Abstract Catalyst‐free InGaAs nanowires are promising building blocks for optoelectronic devices operating at telecommunication wavelengths. Despite progress, the applications of InGaAs nanowires remain limited due to their high density of surface states that degrade their optical properties. Here, InGaAs nanowires with superior optical properties are achieved by effectively suppressing their surface states with an InP passivation shell. Optimal InP shell growth conditions and thickness to maximize the minority carrier lifetime are identified. The photoluminescence intensity of these passivated InGaAs nanowires is up to three orders of magnitude higher than that of their bare counterparts. Moreover, a long minority carrier lifetime of up to ≈13 ns is measured with these passivated nanowires at room temperature. Optimal passivation of InGaAs nanowires with an emission wavelength of 1530 nm results in an ultra‐low surface recombination velocity of ≈280 cm s −1 . In addition to the shell, the crystal structure of these nanowires plays an important role in the luminescence intensity.
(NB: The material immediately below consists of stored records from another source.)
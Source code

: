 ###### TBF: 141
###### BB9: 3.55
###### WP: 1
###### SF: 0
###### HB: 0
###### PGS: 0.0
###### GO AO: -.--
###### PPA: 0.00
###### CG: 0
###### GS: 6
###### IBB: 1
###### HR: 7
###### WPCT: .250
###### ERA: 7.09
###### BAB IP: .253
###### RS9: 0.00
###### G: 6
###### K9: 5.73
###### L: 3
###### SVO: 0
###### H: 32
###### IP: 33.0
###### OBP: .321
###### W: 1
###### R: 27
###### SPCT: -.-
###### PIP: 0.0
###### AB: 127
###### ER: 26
Combined cathodoluminescence mapping and high‐resolution transmission electron microscopy along the nanowires reveal significantly lower emission intensities in wurtzite predominant sections of the nanowires than zinc blende predominant ones.These insights on the optimal passivation of InGaAs provide directions for engineering high‐performance nanoscale‐devices in the telecommunication wavelength.